You’re a commissioning editor for a trade publisher by day. Do you think this has helped you improve your writing or editing process and, if so, how?
Yes, definitely. I’m an Editor first and foremost. I work with a long list of authors, so I see both sides of the process. Working as an Editor in publishing has given me a wider understanding of the commercial market, I think, and seeing it from both sides helps me empathise more with authors, and gives me a different perspective. I’ve found comfort in the fact that I know how the publishing process works, all the ins and outs that go into making a book and getting it into readers hands. There’s a lot of work involved!
Do you think aspiring authors should get some experience in the publishing industry to help with their writing and career?
No, I don’t think that’s necessary. I would suggest they read widely and read around their chosen genre. They should keep an eye on what’s doing well and becoming successful – and figure out why certain books are more appealing or gripping than others. But writers should always be true to themselves, too – the market is an ever-changing beast so you’ve always got to keep your own voice and write what you love.
Do you think it’s becoming increasingly common for writers and authors to also have a full time job nowadays?

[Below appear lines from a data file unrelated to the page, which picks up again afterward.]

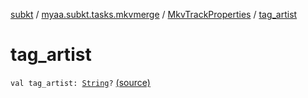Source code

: [subkt](../../index.md) / [myaa.subkt.tasks.mkvmerge](../index.md) / [MkvTrackProperties](index.md) / [tag_artist](./tag_artist.md)

# tag_artist

`val tag_artist: `[`String`](https://kotlinlang.org/api/latest/jvm/stdlib/kotlin/-string/index.html)`?` [(source)](https://github.com/Myaamori/SubKt/blob/0.1.8/src/main/kotlin/myaa/subkt/tasks/mkvmerge/mkvmerge.kt#L102)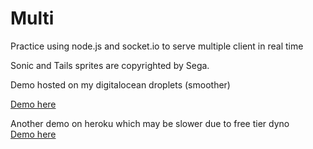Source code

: # Multi
Practice using node.js and socket.io to serve multiple client in real time

Sonic and Tails sprites are copyrighted by Sega.  

Demo hosted on my digitalocean droplets (smoother)  

[Demo here](http://sonic.vulpes.pw)

Another demo on heroku which may be slower due to free tier dyno  
[Demo here](http://multisonic.herokuapp.com)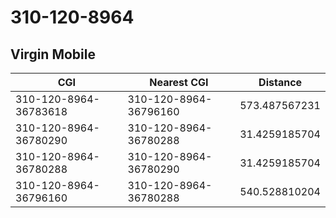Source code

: # 310-120-8964
## Virgin Mobile


| CGI | Nearest CGI | Distance |
|-----|-------------|----------|
| 310-120-8964-36783618 | 310-120-8964-36796160 | 573.487567231 |
| 310-120-8964-36780290 | 310-120-8964-36780288 | 31.4259185704 |
| 310-120-8964-36780288 | 310-120-8964-36780290 | 31.4259185704 |
| 310-120-8964-36796160 | 310-120-8964-36780288 | 540.528810204 |
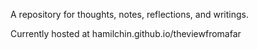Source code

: A repository for thoughts, notes, reflections, and writings.

Currently hosted at 
hamilchin.github.io/theviewfromafar
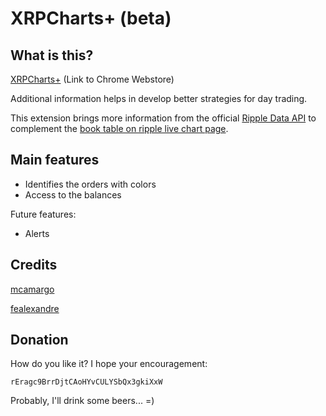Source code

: # XRPCharts+ (beta)

## What is this?

[XRPCharts+](https://chrome.google.com/webstore/detail/xrpcharts%20/fhhiiblbddjepllmfpohbmjhjnbjnmoa?hl=en-US) (Link to Chrome Webstore)

Additional information helps in develop better strategies for day trading.

This extension brings more information from the official [Ripple Data API](https://ripple.com/build/data-api-v2/) to complement the [book table on ripple live chart page](https://xrpcharts.ripple.com/#/markets/XRP/USD:rvYAfWj5gh67oV6fW32ZzP3Aw4Eubs59B?interval=15m&range=3d&type=line).

## Main features

+ Identifies the orders with colors
+ Access to the balances

Future features:
+ Alerts

## Credits

[mcamargo](https://github.com/mcamargo)

[fealexandre](https://github.com/fealexandre)

## Donation

How do you like it? I hope your encouragement:

`rEragc9BrrDjtCAoHYvCULYSbQx3gkiXxW`

Probably, I'll drink some beers... =)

I think this depends on what stage of the journey they’re at, really. I know a lot of writers who balance writing around full time jobs, some of whom have children as well which is awe-inspiring! As a general point, writing isn’t always the most financially rewarding career in the world, so it’s very common for people to juggle multiple jobs, especially when starting out. I love my job – I always wanted to be an Editor, and I wouldn’t want to simply write on my own, I think I’d go mad! Of course, some authors do write full time; I think it’s a very personal choice.
Do you have a place you always go to write, or somewhere you feel most inspired?

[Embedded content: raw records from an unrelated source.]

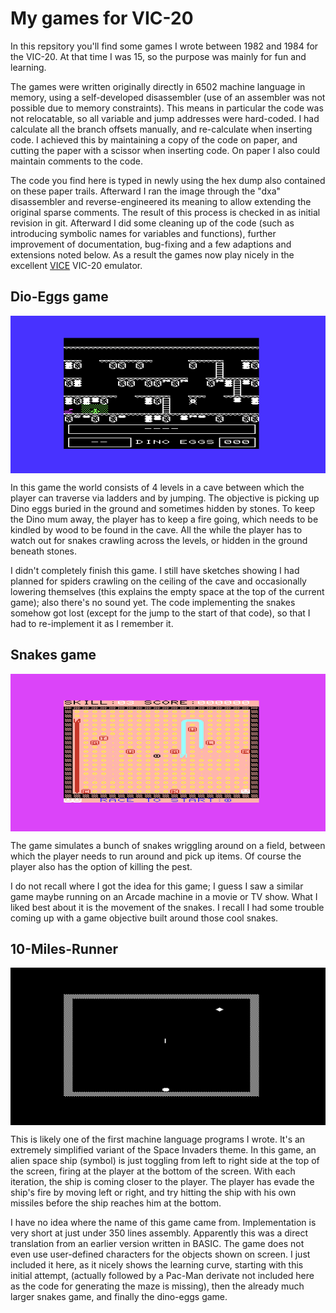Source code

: # My games for VIC-20

In this repsitory you'll find some games I wrote between 1982 and 1984 for the
VIC-20. At that time I was 15, so the purpose was mainly for fun and learning.

The games were written originally directly in 6502 machine language in memory,
using a self-developed disassembler (use of an assembler was not possible due
to memory constraints). This means in particular the code was not relocatable,
so all variable and jump addresses were hard-coded. I had calculate all the
branch offsets manually, and re-calculate when inserting code. I achieved this
by maintaining a copy of the code on paper, and cutting the paper with a
scissor when inserting code. On paper I also could maintain comments to the
code.

The code you find here is typed in newly using the hex dump also contained on
these paper trails. Afterward I ran the image through the "dxa" disassembler
and reverse-engineered its meaning to allow extending the original sparse
comments. The result of this process is checked in as initial revision in git.
Afterward I did some cleaning up of the code (such as introducing symbolic names
for variables and functions), further improvement of documentation, bug-fixing
and a few adaptions and extensions noted below. As a result the games now play
nicely in the excellent [VICE](http://vice-emu.sourceforge.net/) VIC-20
emulator.

## Dio-Eggs game

<IMG ALIGN="center" SRC="images/egg_snap_start.png" ALT="Screenshot Dino-Eggs game">

In this game the world consists of 4 levels in a cave between which the
player can traverse via ladders and by jumping. The objective is picking
up Dino eggs buried in the ground and sometimes hidden by stones. To
keep the Dino mum away, the player has to keep a fire going, which needs
to be kindled by wood to be found in the cave. All the while the player
has to watch out for snakes crawling across the levels, or hidden in
the ground beneath stones.

I didn't completely finish this game. I still have sketches showing I had
planned for spiders crawling on the ceiling of the cave and occasionally
lowering themselves (this explains the empty space at the top of the current
game); also there's no sound yet. The code implementing the snakes somehow got
lost (except for the jump to the start of that code), so that I had to
re-implement it as I remember it.

## Snakes game

<IMG ALIGN="center" SRC="images/slg_snap_start.png" ALT="Screenshot Snakes game">

The game simulates a bunch of snakes wriggling around on a field, between which
the player needs to run around and pick up items. Of course the player also has
the option of killing the pest.

I do not recall where I got the idea for this game; I guess I saw a similar
game maybe running on an Arcade machine in a movie or TV show. What I liked
best about it is the movement of the snakes. I recall I had some trouble coming
up with a game objective built around those cool snakes.

## 10-Miles-Runner

<IMG ALIGN="center" SRC="images/10_miles_snap.png" ALT="Screenshot 10-Miles-Runner game">

This is likely one of the first machine language programs I wrote. It's an
extremely simplified variant of the Space Invaders theme. In this game, an
alien space ship (symbol) is just toggling from left to right side at the top
of the screen, firing at the player at the bottom of the screen. With each
iteration, the ship is coming closer to the player. The player has evade the
ship's fire by moving left or right, and try hitting the ship with his own
missiles before the ship reaches him at the bottom.

I have no idea where the name of this game came from. Implementation is very
short at just under 350 lines assembly. Apparently this was a direct
translation from an earlier version written in BASIC. The game does not even
use user-defined characters for the objects shown on screen. I just included it
here, as it nicely shows the learning curve, starting with this initial
attempt, (actually followed by a Pac-Man derivate not included here as the
code for generating the maze is missing), then the already much larger snakes
game, and finally the dino-eggs game.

I can write anywhere, though I’ve got a new desk recently which I’m really excited about. The shelves above the desk have some little reminders – a plant my agent gave me, a poster with an inspirational quote, my books about publishing. It’s really nice to have your own space to write, so I guess I’m lucky. However, I wrote most of The Doll House while babysitting in the evenings, or sitting in cafés at night.
How much planning and outlining do you undertake before beginning to write your novel?
I don’t plan at all, to begin with. I find it really difficult. I did write a synopsis for my agent and publisher for my second book, but that’s the extent of it. Everyone works in different ways. I prefer to get the first draft done and then edit it. I’m not one of those writers who can plan out a whole novel with sticky notes and spread sheets. I probably end up writing more drafts. I’m an editor by nature, so I’m most comfortable editing a lot than extensively planning.
Do have any other hobbies and passions, outside writing and publishing?
I’ve very passionate about the Society of Young Publishers; I’m co-chairing the London branch this year. Writing and publishing are where my main interests lie – I’m fairly terrible at everything else! Although I am trying to learn how to cook… with mixed results.
If you have one piece of advice to offer to young aspiring authors, what would it be?
Be persistent. You have to keep going. It’s a good idea to perhaps have your writing read by other people and be prepared to take editorial feedback. Focus on your own journey, and make sure you’re doing the best you can. Don’t fall into the trap of comparing yourself to others – just keep your head down, do the work and make the most of every opportunity.